# [WHAT THE TASK REQUIRES]
Each line in the entries that has the word "mystyle" has to be copied.

# [DATASET ENTRIES]

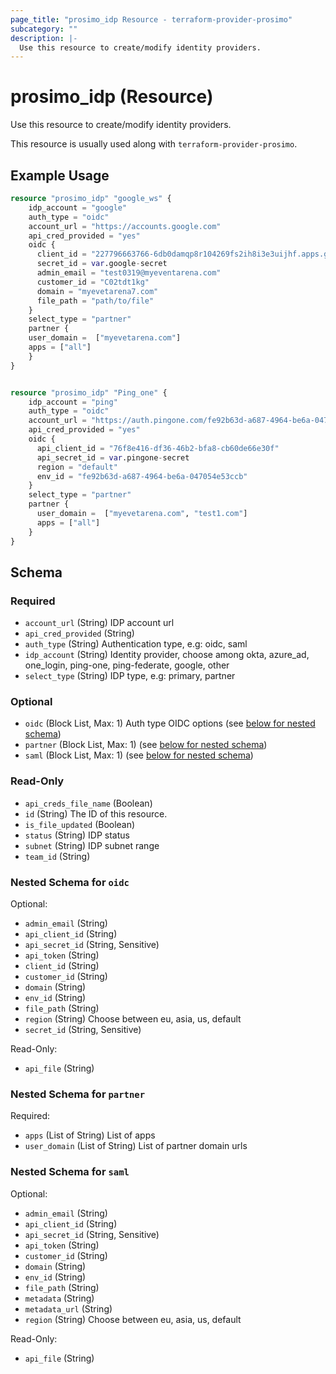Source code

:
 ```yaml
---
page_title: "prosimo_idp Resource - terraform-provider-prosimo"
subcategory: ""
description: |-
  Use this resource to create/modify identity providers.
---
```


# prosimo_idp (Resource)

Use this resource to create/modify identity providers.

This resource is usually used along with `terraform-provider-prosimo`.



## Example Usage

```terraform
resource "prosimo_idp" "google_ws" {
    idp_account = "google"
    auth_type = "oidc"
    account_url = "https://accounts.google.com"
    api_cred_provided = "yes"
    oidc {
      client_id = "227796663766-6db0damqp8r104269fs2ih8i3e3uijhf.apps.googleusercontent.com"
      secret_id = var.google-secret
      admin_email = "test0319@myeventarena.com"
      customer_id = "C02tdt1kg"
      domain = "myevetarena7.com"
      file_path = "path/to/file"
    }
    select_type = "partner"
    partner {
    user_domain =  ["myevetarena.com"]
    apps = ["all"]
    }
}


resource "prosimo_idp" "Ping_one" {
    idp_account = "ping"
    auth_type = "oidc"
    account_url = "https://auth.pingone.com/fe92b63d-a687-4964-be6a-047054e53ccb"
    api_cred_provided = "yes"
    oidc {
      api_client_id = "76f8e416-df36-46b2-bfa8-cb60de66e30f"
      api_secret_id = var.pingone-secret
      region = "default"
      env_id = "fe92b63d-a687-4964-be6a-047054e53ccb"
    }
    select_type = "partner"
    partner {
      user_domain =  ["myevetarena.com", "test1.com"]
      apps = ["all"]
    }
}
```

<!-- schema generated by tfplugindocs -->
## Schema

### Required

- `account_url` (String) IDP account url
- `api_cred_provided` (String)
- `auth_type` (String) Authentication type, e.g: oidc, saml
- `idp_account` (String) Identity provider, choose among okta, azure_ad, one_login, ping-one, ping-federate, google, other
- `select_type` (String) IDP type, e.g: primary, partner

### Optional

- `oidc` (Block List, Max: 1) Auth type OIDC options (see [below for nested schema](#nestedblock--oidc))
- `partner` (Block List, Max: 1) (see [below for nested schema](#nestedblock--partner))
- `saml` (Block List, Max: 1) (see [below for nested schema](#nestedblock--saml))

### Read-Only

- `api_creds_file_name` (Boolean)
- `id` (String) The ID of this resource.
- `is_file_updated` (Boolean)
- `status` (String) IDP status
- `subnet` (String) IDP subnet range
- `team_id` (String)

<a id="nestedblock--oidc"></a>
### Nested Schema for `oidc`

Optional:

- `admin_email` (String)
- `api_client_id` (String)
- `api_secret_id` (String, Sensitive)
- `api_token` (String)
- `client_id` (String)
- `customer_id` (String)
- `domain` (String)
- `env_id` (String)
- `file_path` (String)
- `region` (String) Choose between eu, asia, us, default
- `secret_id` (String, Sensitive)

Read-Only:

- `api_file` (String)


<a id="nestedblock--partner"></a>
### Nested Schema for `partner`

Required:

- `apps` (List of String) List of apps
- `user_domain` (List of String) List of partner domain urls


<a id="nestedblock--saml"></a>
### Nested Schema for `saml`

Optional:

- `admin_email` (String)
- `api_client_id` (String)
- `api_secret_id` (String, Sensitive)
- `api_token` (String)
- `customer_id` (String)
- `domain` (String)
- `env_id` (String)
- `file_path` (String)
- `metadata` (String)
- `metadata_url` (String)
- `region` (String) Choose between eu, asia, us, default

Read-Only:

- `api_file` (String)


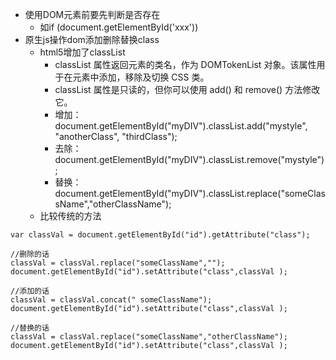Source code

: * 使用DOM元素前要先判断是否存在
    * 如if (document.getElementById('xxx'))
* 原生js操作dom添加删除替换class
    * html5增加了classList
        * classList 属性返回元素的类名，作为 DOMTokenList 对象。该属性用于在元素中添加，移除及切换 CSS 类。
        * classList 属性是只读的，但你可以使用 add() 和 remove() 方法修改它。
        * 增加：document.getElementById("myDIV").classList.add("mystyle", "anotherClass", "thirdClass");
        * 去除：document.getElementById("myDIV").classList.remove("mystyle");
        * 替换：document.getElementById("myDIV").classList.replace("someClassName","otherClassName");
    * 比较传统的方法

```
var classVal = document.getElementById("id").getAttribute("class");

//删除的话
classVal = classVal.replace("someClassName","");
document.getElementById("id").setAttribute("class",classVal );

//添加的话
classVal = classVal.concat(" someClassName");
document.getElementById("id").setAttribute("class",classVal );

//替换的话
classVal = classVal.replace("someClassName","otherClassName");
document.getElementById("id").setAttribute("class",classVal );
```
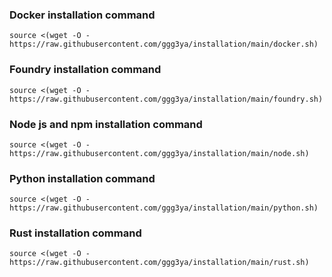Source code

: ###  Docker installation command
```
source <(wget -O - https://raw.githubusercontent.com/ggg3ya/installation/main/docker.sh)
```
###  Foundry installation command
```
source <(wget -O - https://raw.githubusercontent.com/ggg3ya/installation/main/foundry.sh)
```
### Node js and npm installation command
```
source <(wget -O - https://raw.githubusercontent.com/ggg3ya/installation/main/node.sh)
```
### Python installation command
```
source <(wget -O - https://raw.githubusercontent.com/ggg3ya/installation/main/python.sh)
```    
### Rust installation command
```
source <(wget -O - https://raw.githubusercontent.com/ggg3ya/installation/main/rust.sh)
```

# [RESPONSE TO THE EXERCISE]
        * 增加：document.getElementById("myDIV").classList.add("mystyle", "anotherClass", "thirdClass");
        * 去除：document.getElementById("myDIV").classList.remove("mystyle");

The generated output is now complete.